You are viewing a plain text version of this content. The canonical link for it is here.

Posted to user@ignite.apache.org by ssansoy <s....@cmcmarkets.com> on 2020/10/20 16:37:39 UTC

Workaround for getting ContinuousQuery to support transactions

Following on from:
http://apache-ignite-users.70518.x6.nabble.com/ContinuousQuery-Batch-updates-td34198.html

The takeaway from there is that the continuous queries do not honour
transactions, so if a writer writes 100 records (e.g. CalculationParameters)
in a transaction, the continuous query will see the updates before the
entire batch of 100 has been committed.
This is a show stopper issue for us for using ignite unfortunately so we are
trying to think of some work arounds.

We are considering updating the writer app so, when writing the 100
CalculationParameters records, it:

1. Writes the 100 CalculationParameter records to the cluster (e.g. with
some incremented version e.g. 2)
2. It writes a separate entry into a special "Modifications" cache, with the
number of rows written (numRows), and the version id of those records
(versionId).

Client apps don't subscribe to the CalculationParameter cache. Instead apps
subscribe to the Modifications cache.

The remote filter will:

1. Do a cache.get or a scan query on all the records in
CalculationParameter, filtering on versionId=2. The query has to keep
repeating until all rows are visible (e.g. the numRows records are seen).
Then these records are subjected to another filter (e.g. the usual filter
criteria the the client app would have applied to CalculationParameter). If
there are any records, then the filter returns true.

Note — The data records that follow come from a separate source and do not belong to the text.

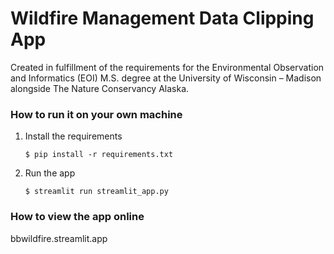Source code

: # Wildfire Management Data Clipping App 

Created in fulfillment of the requirements for the Environmental Observation and Informatics (EOI) M.S. degree at the University of Wisconsin – Madison alongside The Nature Conservancy Alaska.


### How to run it on your own machine

1. Install the requirements

   ```
   $ pip install -r requirements.txt
   ```

2. Run the app

   ```
   $ streamlit run streamlit_app.py
   ```

### How to view the app online 

bbwildfire.streamlit.app
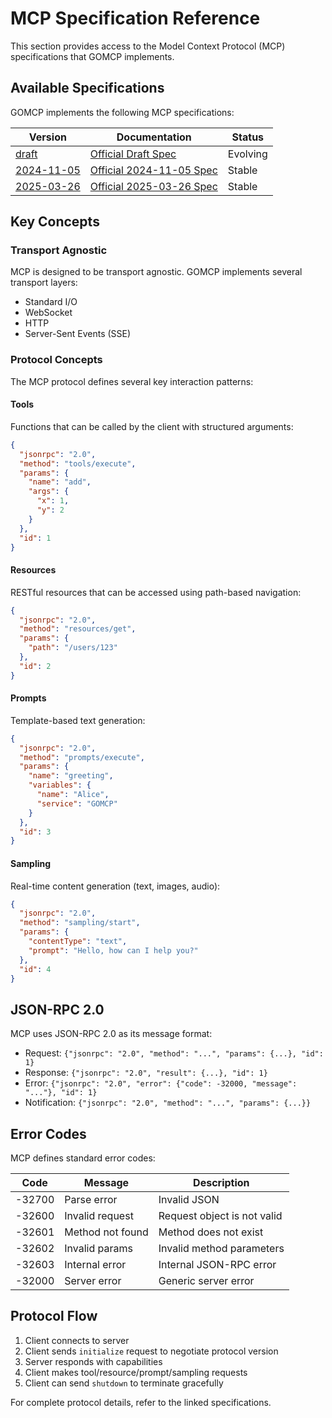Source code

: # MCP Specification Reference

This section provides access to the Model Context Protocol (MCP) specifications that GOMCP implements.

## Available Specifications

GOMCP implements the following MCP specifications:

| Version                     | Documentation                                                                                   | Status   |
| --------------------------- | ----------------------------------------------------------------------------------------------- | -------- |
| [draft](draft.md)           | [Official Draft Spec](https://github.com/microsoft/mcp/tree/main/specification/draft)           | Evolving |
| [2024-11-05](2024-11-05.md) | [Official 2024-11-05 Spec](https://github.com/microsoft/mcp/tree/main/specification/2024-11-05) | Stable   |
| [2025-03-26](2025-03-26.md) | [Official 2025-03-26 Spec](https://github.com/microsoft/mcp/tree/main/specification/2025-03-26) | Stable   |

## Key Concepts

### Transport Agnostic

MCP is designed to be transport agnostic. GOMCP implements several transport layers:

- Standard I/O
- WebSocket
- HTTP
- Server-Sent Events (SSE)

### Protocol Concepts

The MCP protocol defines several key interaction patterns:

#### Tools

Functions that can be called by the client with structured arguments:

```json
{
  "jsonrpc": "2.0",
  "method": "tools/execute",
  "params": {
    "name": "add",
    "args": {
      "x": 1,
      "y": 2
    }
  },
  "id": 1
}
```

#### Resources

RESTful resources that can be accessed using path-based navigation:

```json
{
  "jsonrpc": "2.0",
  "method": "resources/get",
  "params": {
    "path": "/users/123"
  },
  "id": 2
}
```

#### Prompts

Template-based text generation:

```json
{
  "jsonrpc": "2.0",
  "method": "prompts/execute",
  "params": {
    "name": "greeting",
    "variables": {
      "name": "Alice",
      "service": "GOMCP"
    }
  },
  "id": 3
}
```

#### Sampling

Real-time content generation (text, images, audio):

```json
{
  "jsonrpc": "2.0",
  "method": "sampling/start",
  "params": {
    "contentType": "text",
    "prompt": "Hello, how can I help you?"
  },
  "id": 4
}
```

## JSON-RPC 2.0

MCP uses JSON-RPC 2.0 as its message format:

- Request: `{"jsonrpc": "2.0", "method": "...", "params": {...}, "id": 1}`
- Response: `{"jsonrpc": "2.0", "result": {...}, "id": 1}`
- Error: `{"jsonrpc": "2.0", "error": {"code": -32000, "message": "..."}, "id": 1}`
- Notification: `{"jsonrpc": "2.0", "method": "...", "params": {...}}`

## Error Codes

MCP defines standard error codes:

| Code   | Message          | Description                 |
| ------ | ---------------- | --------------------------- |
| -32700 | Parse error      | Invalid JSON                |
| -32600 | Invalid request  | Request object is not valid |
| -32601 | Method not found | Method does not exist       |
| -32602 | Invalid params   | Invalid method parameters   |
| -32603 | Internal error   | Internal JSON-RPC error     |
| -32000 | Server error     | Generic server error        |

## Protocol Flow

1. Client connects to server
2. Client sends `initialize` request to negotiate protocol version
3. Server responds with capabilities
4. Client makes tool/resource/prompt/sampling requests
5. Client can send `shutdown` to terminate gracefully

For complete protocol details, refer to the linked specifications.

2. The transformer does a similar process to the above, and groups all the
numRows records into a collection, and returns this collection to the
localListen in the client. The client then has access to all the records it
is interested in, in one batch.

We would have liked to avoid waiting/retrying for all the
CalculationParameter records to appear after the Modifications update is
seen, but since this is happening on the cluster and not on the client we
can probably live with it.

Do any ignite developers in here see any fundamental flaws with this
approach? We ultimately just want the localListen to be called with a
collection of records that were all updated at the same time - so if there
are any other things worth trying please shout.
Thanks!
Sham



--
Sent from: http://apache-ignite-users.70518.x6.nabble.com/

Re: Workaround for getting ContinuousQuery to support transactions

Posted by Ilya Kasnacheev <il...@gmail.com>.

Hello!

I think it's OK to try.

Regards,
-- 
Ilya Kasnacheev


пн, 9 нояб. 2020 г. в 19:56, ssansoy <s....@cmcmarkets.com>:

> interesting! might just work. We will try it out.
> E.g. A chance of 500 V's. V has fields a, b, c, (b=foo on all records) and
> some client app wants to run a continuous query on all V where b=foo, or
> was
> =foo but now is not following the update.
>
> The writer updates 100 V's, by setting b=bar on all records, and some
> incrementing version int N
> The datastreamer transformer mutates V by adding a new field called
> "changes" which contains b=foo to denote that only the field b was changed,
> and it's old value was foo. (e.g. a set of {fieldname, oldvalue}, {.... )
> The writer updates the V_signal cache to denote a change was made, with
> version N.
>
> The client continuous query listens to the V_signal cache. When it receives
> an update (denoting V updates have occurred), it does a scanquery on V in
> the transformer, (scan query filters the records that were updated as part
> of version N, and either the fields we care about match our predicate, or
> the "changes" field are one of the ones we are interested in and match the
> predicate).
>
> These are batched up as a collection and returned to the client. Does this
> seem like a reasonable approach?
>
>
>
>
> --
> Sent from: http://apache-ignite-users.70518.x6.nabble.com/
>

Re: Workaround for getting ContinuousQuery to support transactions

Posted by ssansoy <s....@cmcmarkets.com>.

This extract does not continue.